In order to make your J2ME mobile application trusted, it has to be digitally signed. I have realized that the most of the J2ME developers do not know how to digitally sign a MIDlet suite to add it to the trusted domain. Today I am going to discuss a lengthy article on how to sign jar file.
It is possible to use jarsigner utility for signing the JAR file digitally. Jarsigner is a utility that comes by default with the installation of the JDK (Java Development Kit). First open the command prompt and enter the command called jarsigner to check whether the jarsigner utility is available and ready to be used. Sometimes you will get the following error that says that jarsigner cannot be recognized as a command. If you do not get this error, you will be ended up by showing a list of commands available under the jarsigner utility.
The reason for this error is you have not set the class path for the java in your command prompt (This can be verified by invoking the javac command in the command prompt). Therefore it is required to set the class path for the JDK as follows.
Once the class path is set, the availability of the jarsigner utility should be verified again. Type jarsigner and press enter in the command prompt. You will see a list of commands available under the jar signer utility as follows.
Now it is possible to use the jarsigner utility to digitally sign your selected JAR file. Before signing the digitally signing process you may require to check whether the JAR file has already been signed or not. In oder to do this fist go into the directory where the relevant jar file is stored (In my case it is stored inside E:\J2ME>).then the verification can be done with the following command.
jarsigner -verify YourjarFieName.jar
If the verification is successful and the JAR file is already signed, the following message will be displayed.
Otherwise it will display the following error message to indicate the JAR file verification process is failed and JAR file is unsigned.
If it is unsigned, then you can start the signing process as below.
First it is required to create a set of keys that will be used for both JAR file signing process and the JAR file verification process. The following command can be used to create a keystore with key entries.
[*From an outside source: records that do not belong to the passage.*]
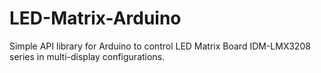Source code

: LED-Matrix-Arduino
==================

Simple API library for Arduino to control LED Matrix Board IDM-LMX3208 series in multi-display configurations.
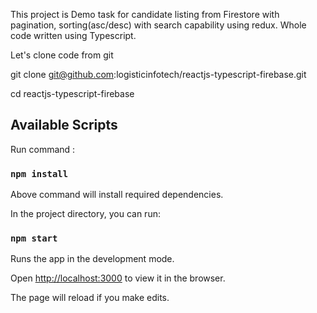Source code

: This project is Demo task for candidate listing from Firestore with pagination, sorting(asc/desc) with search capability using redux. Whole code written using Typescript.

Let's clone code from git

git clone git@github.com:logisticinfotech/reactjs-typescript-firebase.git

cd reactjs-typescript-firebase

## Available Scripts

Run command : 

### `npm install`

Above command will install required dependencies.

In the project directory, you can run:

### `npm start`

Runs the app in the development mode.<br>

Open [http://localhost:3000](http://localhost:3000) to view it in the browser.

The page will reload if you make edits.<br>
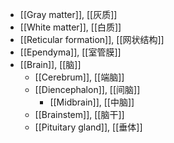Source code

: - [[​​Gray matter]], [[灰质]]
- [[White matter]], [[白质]]
- [[Reticular formation]], [[网状结构]]
- [[Ependyma]], [[室管膜]]
- [[Brain]], [[脑]]
	- [[Cerebrum]], [[端脑]]
	- [[Diencephalon]], [[间脑]]
		- [[Midbrain]], [[中脑]]
	- [[Brainstem]], [[脑干]]
	- [[Pituitary gland]], [[垂体]]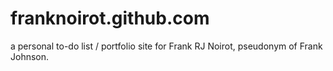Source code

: # franknoirot.github.com
a personal to-do list / portfolio site for Frank RJ Noirot, pseudonym of Frank Johnson.
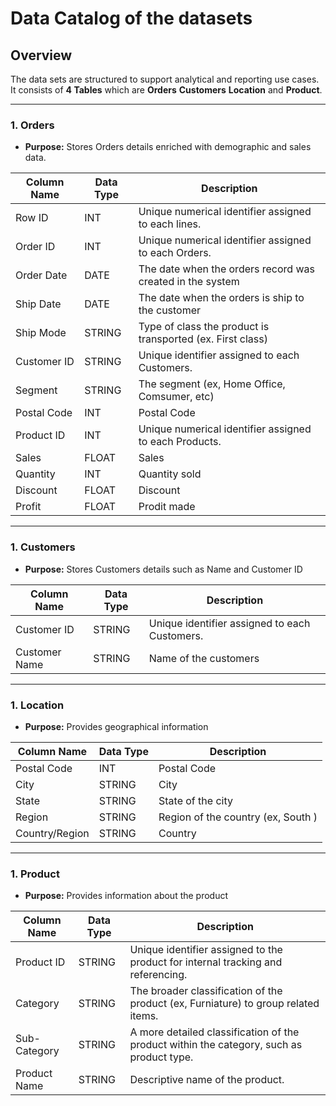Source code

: # Data Catalog of the datasets 

## Overview
The data sets are  structured to support analytical and reporting use cases. It consists of **4 Tables** which are **Orders** **Customers** **Location** and **Product**.

---

### 1.  **Orders**
- **Purpose:** Stores Orders details enriched with demographic and sales data.


| Column Name      | Data Type     | Description                                                                                   |
|------------------|---------------|-----------------------------------------------------------------------------------------------|
| Row ID           | INT           | Unique numerical identifier assigned to each lines.                                           |
| Order ID         | INT           | Unique numerical identifier assigned to each Orders.                                          |
| Order Date       | DATE          | The date when the orders record was created in the system                                     |
| Ship Date        | DATE          | The date when the orders is  ship to the customer                                             |
| Ship Mode        | STRING        | Type of class the product is transported (ex. First class)                                    |
| Customer ID      | STRING        | Unique identifier assigned to each Customers.                                                 |
| Segment          | STRING        | The segment (ex, Home Office, Comsumer, etc)                                                  |
| Postal Code      | INT           | Postal Code                                                                                   |
| Product ID       | INT           | Unique numerical identifier assigned to each Products.                                        |
| Sales            | FLOAT         | Sales                                                                                         |
| Quantity         | INT           | Quantity sold                                                                                 |
| Discount         | FLOAT         | Discount                                                                                      |
| Profit           | FLOAT         | Prodit made                                                                                   |

---

### 1.  **Customers**
- **Purpose:** Stores Customers details such as Name and Customer ID


| Column Name      | Data Type     | Description                                                                                   |
|------------------|---------------|-----------------------------------------------------------------------------------------------|
| Customer ID      | STRING        | Unique identifier assigned to each Customers.                                                 |
| Customer Name    | STRING        | Name of the customers                                                                         |

---

### 1.  **Location**
- **Purpose:** Provides geographical information


| Column Name      | Data Type     | Description                                                                                   |
|------------------|---------------|-----------------------------------------------------------------------------------------------|
| Postal Code      | INT           | Postal Code                                                                                   |
| City             | STRING        | City                                                                                          |
| State            | STRING        | State of the city                                                                             |
| Region           | STRING        | Region of the country (ex, South )                                                            |
| Country/Region   | STRING        | Country                                                                                       |

---

### 1.  **Product**
- **Purpose:** Provides information about the product


| Column Name      | Data Type     | Description                                                                                   |
|------------------|---------------|-----------------------------------------------------------------------------------------------|
| Product ID       | STRING        | Unique identifier assigned to the product for internal tracking and referencing.              |
| Category         | STRING        | The broader classification of the product (ex, Furniature) to group related items.            |
| Sub-Category     | STRING        | A more detailed classification of the product within the category, such as product type.      |
| Product Name     | STRING        | Descriptive name of the product.                                                              |
 


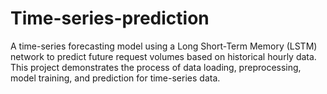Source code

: # Time-series-prediction
A time-series forecasting model using a Long Short-Term Memory (LSTM) network to predict future request volumes based on historical hourly data. This project demonstrates the process of data loading, preprocessing, model training, and prediction for time-series data.
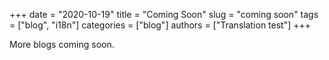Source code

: +++
date = "2020-10-19"
title = "Coming Soon"
slug = "coming soon"
tags = ["blog", "i18n"]
categories = ["blog"]
authors = ["Translation test"]
+++

More blogs coming soon.
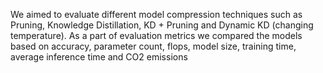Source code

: We aimed to evaluate different model compression techniques such as Pruning, Knowledge Distillation, KD + Pruning and Dynamic KD (changing temperature).
As a part of evaluation metrics we compared the models based on accuracy, parameter count, flops, model size, training time, average inference time and CO2 emissions
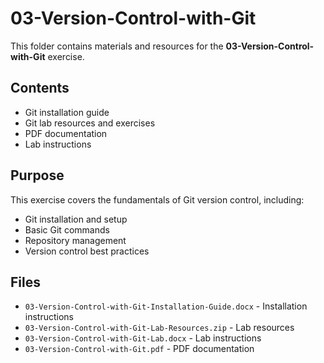 # 03-Version-Control-with-Git

This folder contains materials and resources for the **03-Version-Control-with-Git** exercise.

## Contents
- Git installation guide
- Git lab resources and exercises
- PDF documentation
- Lab instructions

## Purpose
This exercise covers the fundamentals of Git version control, including:
- Git installation and setup
- Basic Git commands
- Repository management
- Version control best practices

## Files
- `03-Version-Control-with-Git-Installation-Guide.docx` - Installation instructions
- `03-Version-Control-with-Git-Lab-Resources.zip` - Lab resources
- `03-Version-Control-with-Git-Lab.docx` - Lab instructions
- `03-Version-Control-with-Git.pdf` - PDF documentation
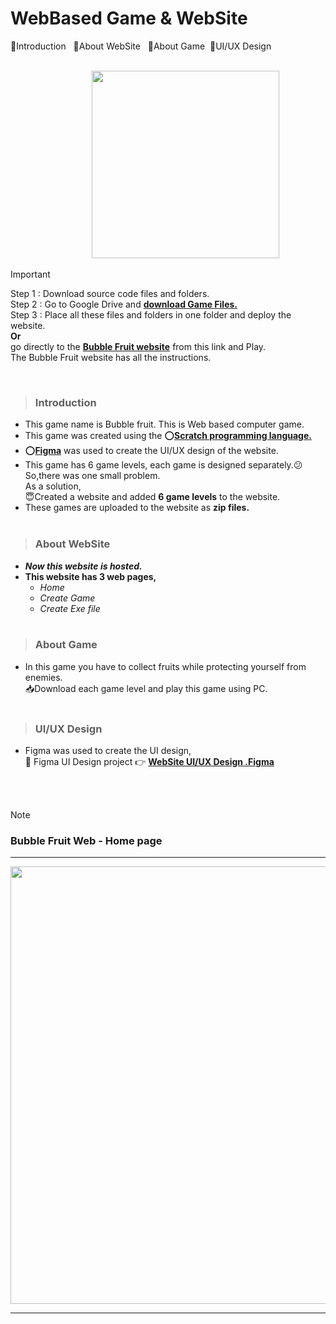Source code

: # WebBased Game & WebSite

📌Introduction &nbsp; 📌About WebSite &nbsp; 📌About Game &nbsp;📌UI/UX Design <br><br>

&nbsp;&nbsp;&nbsp;&nbsp;&nbsp;&nbsp;&nbsp;&nbsp;&nbsp;&nbsp;&nbsp;&nbsp;&nbsp;&nbsp;&nbsp;&nbsp;&nbsp;&nbsp;&nbsp;&nbsp;&nbsp;&nbsp;&nbsp;&nbsp;&nbsp;&nbsp;&nbsp;&nbsp;&nbsp;&nbsp;&nbsp;&nbsp;
<img src="https://github.com/Dilan032/WebBasedGame-and-WebSiteDill/assets/131896539/524a3e41-9f48-4601-842a-a861d3b5648e" width=300 >
> [!IMPORTANT]
> Step 1 : Download source code files and folders. <br>
Step 2 : Go to Google Drive and **[download Game Files.](https://drive.google.com/drive/u/0/folders/1FGWkjhPD41yVC4MiOpm71cAFSUJLpBDY)** <br>
Step 3 : Place all these files and folders in one folder and deploy the website. <br>
**Or** <br>
go directly to the **[Bubble Fruit website](https://bubblefruit.000webhostapp.com/)** from this link and Play. <br>
The Bubble Fruit website has all the instructions.

<br>

>### Introduction  
+ This game name is Bubble fruit. This is Web based computer game. <br>
+ This game was created using the ⭕[**Scratch programming language.**](https://scratch.mit.edu/) <br>
+ ⭕[**Figma**](https://www.figma.com/) was used to create the UI/UX design of the website. <br>
+ This game has 6 game levels, each game is designed separately.😕So,there was one small problem.<br>
As a solution, <br>
😇Created a website and added **6 game levels** to the website.<br>
+ These games are uploaded to the website as **zip files.**<br><br>


>### About WebSite
+ ***Now this website is hosted.*** <br>
+ **This website has 3 web pages,**
  - *Home*
  - *Create Game*
  - *Create Exe file* <br><br>


>### About Game
+ In this game you have to collect fruits while protecting yourself from enemies.<br>
📥Download each game level and play this game using PC. <br> <br>


>### UI/UX Design

+ Figma was used to create the UI design, <br>
  🔗 Figma UI Design project 👉 **[WebSite UI/UX Design .Figma](https://www.figma.com/file/UPzGzLjsF3SDnGhJNsBVNZ/Untitled?type=design&node-id=8%3A305&mode=design&t=lT2AUVorFgXMgZUw-1)**

<br><br>

> [!NOTE]  
>  ### Bubble Fruit Web - Home page
<hr>
<img src="https://github.com/Dilan032/WebBasedGame-and-WebSiteDill/assets/131896539/12fe5cb6-94e4-436f-bd7c-22c8d0ce6ed4" width=700 > <br>
<hr>

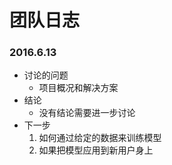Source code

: # 团队日志

### 2016.6.13
- 讨论的问题
	- 项目概况和解决方案
- 结论
	- 没有结论需要进一步讨论
- 下一步
	1. 如何通过给定的数据来训练模型
	2. 如果把模型应用到新用户身上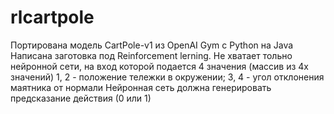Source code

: # rlcartpole
Портирована модель CartPole-v1 из OpenAI Gym с Python на Java Написана заготовка под Reinforcement lerning. 
Не хватает тольно нейронной сети, на вход которой подается 4 значения (массив из 4х значений) 
1, 2 - положение тележки в окружении; 
3, 4 - угол отклонения маятника от нормали 
Нейронная сеть должна генерировать предсказание действия (0 или 1)
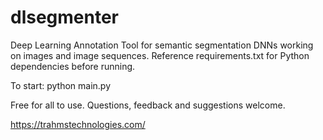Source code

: # dlsegmenter

Deep Learning Annotation Tool for semantic segmentation DNNs working on images and image sequences. Reference requirements.txt for Python dependencies before running.

To start: python main.py

Free for all to use. Questions, feedback and suggestions welcome.

https://trahmstechnologies.com/

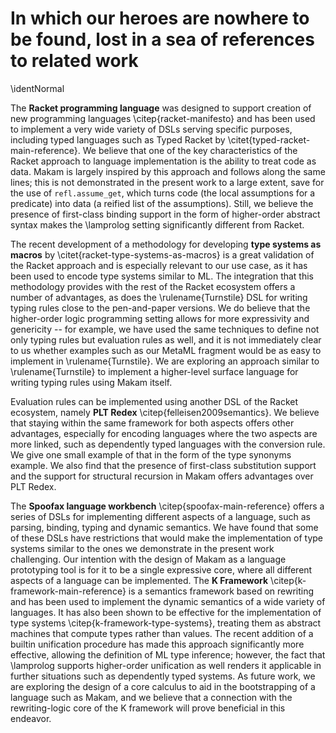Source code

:# In which our heroes are nowhere to be found, lost in a sea of references to related work

\identNormal

<!--
\hero{\bf Higher-order logic programming} Most of the development we present should be easy
to transcribe to other implementations of \lamprolog like Teyjus \citep{teyjus-main-reference}
and ELPI \citep{elpi-main-reference}. Also, existing work in the same area
has considered aspects of the developments we present. Specifically:

- the binding constructions we present like multiple binding, patterns
and contextual terms work in both of these implementations. The
definition of `assumemany` is not supported in Teyjus, as it rests
outside the fragment of hereditary Harrop formulas and breaks the
logical properties of the language \citep{assumemany-issue}; however, the few uses of it that
we make can be inlined instead. Still, we have noticed a few issues
with the type checker of ELPI; especially predicates that make use of
ad-hoc polymorphism like `vmap` and `vopenmany` might not offer the
same type safety as they do in Makam or Teyjus.
- we have made sparing use of the runtime aspect of ad-hoc
polymorphism, which is not supported in ELPI; one such example is the
definition of `structural_recursion` and the `getunif` predicate.
- while standard metalogical predicates like `refl.isunif` are available
under other names in most \lamprolog implementations, others, like `refl.assume_get`
are not directly supported. Still, we believe that they should be possible to add.
- to the best of our knowledge, our use of ad-hoc polymorphism to encode GADTs
is novel in the setting of \lamprolog, as is our definition of generic predicates like
structural recursion
- logical alternatives to various issues that we discuss are available. For example,
the `typeq` predicate could be implemented as first discussed based on tabling \citep{tabling-main-reference}. Also, mode declarations as found in ELPI and Twelf \citep{twelf-main-reference} can be used instead of uses of `refl.isunif`, as done in
our use of `typedef`. These features are not supported at present in Makam and are left for future work.
- existing work that has considered the problem of ML type generalization
in the \lamprolog setting can be found in \citet{typgen-lamprolog-1} and \citet{typgen-lamprolog-2}.
- we make heavy use of polymorphic datatypes such as `list` and `bindmany`, which we believe is
essential for achieving the conciseness that the use case of rapid prototyping demands. These are not supported in higher-order logic programming systems
based on LF \citep{lf-main-reference} such as Twelf \citep{twelf-main-reference} and Beluga \citep{beluga-main-reference}, because they break the
adequacy of encodings in that case. Specializing such datatypes to their uses should be enough to
transcribe our examples that do not make use of meta-logical reflective predicates.
-->

The **Racket programming language** was designed to support creation of new
programming languages \citep{racket-manifesto} and has been used to implement a very wide variety of DSLs
serving specific purposes,
including typed languages such as Typed Racket by \citet{typed-racket-main-reference}. We believe
that one of the key characteristics of the Racket approach to language implementation is the
ability to treat code as data. Makam is largely inspired by this approach and follows along
the same lines; this is not demonstrated in the present work to a large extent, save for the
use of `refl.assume_get`, which turns code (the local assumptions for a predicate) into data
(a reified list of the assumptions). Still, we believe the presence of first-class binding
support in the form of higher-order abstract syntax makes the \lamprolog setting significantly
different from Racket.

The recent development of a methodology for developing **type systems as macros** by
\citet{racket-type-systems-as-macros} is a great validation of the Racket approach and is especially
relevant to our use case, as it has been used to encode type systems similar to ML. The integration
that this methodology provides with the rest of the Racket ecosystem offers a number of advantages,
as does the \rulename{Turnstile} DSL for writing typing rules close to the pen-and-paper
versions. We do believe that the higher-order logic programming setting allows for more expressivity
and genericity -- for example, we have used the same techniques to define not only typing rules but
evaluation rules as well, and it is not immediately clear to us whether examples such as our MetaML
fragment would be as easy to implement in \rulename{Turnstile}. We are exploring an approach similar
to \rulename{Turnstile} to implement a higher-level surface language for writing typing rules using
Makam itself.

Evaluation rules can be implemented using another DSL of the Racket ecosystem, namely **PLT Redex**
\citep{felleisen2009semantics}. We believe that staying within the same framework for both aspects
offers other advantages, especially for encoding languages where the two aspects are more linked,
such as dependently typed languages with the conversion rule. We give one small example of that in
the form of the type synonyms example. We also find that the presence of first-class substitution
support and the support for structural recursion in Makam offers advantages over PLT Redex.

The **Spoofax language workbench** \citep{spoofax-main-reference} offers a series of DSLs for
implementing different aspects of a language, such as parsing, binding, typing and dynamic
semantics. We have found that some of these DSLs have restrictions that would make the
implementation of type systems similar to the ones we demonstrate in the present work
challenging. Our intention with the design of Makam as a language prototyping tool is for it to be a
single expressive core, where all different aspects of a language can be implemented. The **K
Framework** \citep{k-framework-main-reference} is a semantics framework based on rewriting and has
been used to implement the dynamic semantics of a wide variety of languages.  It has also been shown
to be effective for the implementation of type systems \citep{k-framework-type-systems}, treating
them as abstract machines that compute types rather than values. The recent addition of a builtin
unification procedure has made this approach significantly more effective, allowing the definition
of ML type inference; however, the fact that \lamprolog supports higher-order unification as well
renders it applicable in further situations such as dependently typed systems. As future work, we
are exploring the design of a core calculus to aid in the bootstrapping of a language such as Makam,
and we believe that a connection with the rewriting-logic core of the K framework will prove
beneficial in this endeavor.
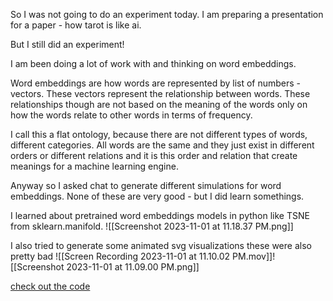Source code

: So I was not going to do an experiment today. I am preparing a presentation for a paper - how tarot is like ai. 

But I still did an experiment!

I am been doing a lot of work with and thinking on word embeddings. 

Word embeddings are how words are represented by list of numbers - vectors. These vectors represent the relationship between words. These relationships though are not based on the meaning of the words only on how the words relate to other words in terms of frequency. 

I call this a flat ontology, because there are not different types of words, different categories. All words are the same and they just exist in different orders or different relations and it is this order and relation that create meanings for a machine learning engine. 

Anyway so I asked chat to generate different simulations for word embeddings. None of these are very good - but I did learn somethings. 

I learned about pretrained word embeddings models in python like 
TSNE from  sklearn.manifold. ![[Screenshot 2023-11-01 at 11.18.37 PM.png]]

I also tried to generate some animated svg visualizations these were also pretty bad
![[Screen Recording 2023-11-01 at 11.10.02 PM.mov]]![[Screenshot 2023-11-01 at 11.09.00 PM.png]]

[check out the code](https://github.com/msrobot0/llmlexperiments/)

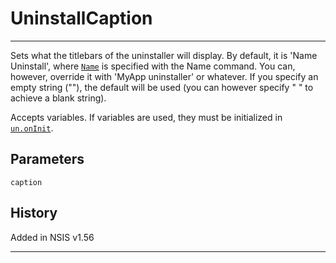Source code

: # UninstallCaption

---

Sets what the titlebars of the uninstaller will display. By default, it is 'Name Uninstall', where [`Name`][1] is specified with the Name command. You can, however, override it with 'MyApp uninstaller' or whatever. If you specify an empty string (""), the default will be used (you can however specify " " to achieve a blank string).

Accepts variables. If variables are used, they must be initialized in [`un.onInit`][2].

## Parameters

    caption

## History

Added in NSIS v1.56

---

[1]: Name.md
[2]: ../Callbacks/un.onInit.md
keytool -genkey -alias your-alias-name -keystore your-keystore-name
In my case, I used the following command to create a keystore with key entries.
keytool -genkey -alias chathurangaAlias -keystore chathurangaKeyStore
Then it prompted set of questions and those were answered as below.
Note: I have used 123456 as the password for both keystore and alias.
What is your first and last name?
[Unknown]: Chathuranga tennakoon
What is the name of your organizational unit?
[Unknown]: IT Department
What is the name of your organization?
[Unknown]: Chathuranga (pvt) Ltd
What is the name of your City or Locality?
What is the name of your State or Province?
[Unknown]: western province
What is the two-letter country code for this unit?
Is <CN=Chathuranga tennakoon, OU=IT Department, O=Chathuranga (pvt) Ltd,
L=colombo, ST=colombo, C=sl > correct?
If you successfully answer all the questions then it will create the keystore file in your current working directory with the given keystore name. In my case, the keystore file has been created in my current working directory as chathurangaKeyStrore.
After successfully creating the keystore file, it is the time to sign the JAR file using jarsigner utility. It can be done by using the following command.
jarsigner -keystore keystore-name -storepass keystore-password
-keypass key-password jar-file alias-name
Once the jar file is digitally signed, it will display the validity period of the certificate as displayed above. If you need to verify whether the JAR file has been successfully signed, you can use the following command as mentioned at the starting of this article.
jarsigner -verify YourjarFieName.jar
Then you can see that the message that says jar verified. That means the JAR file has been successfully signed.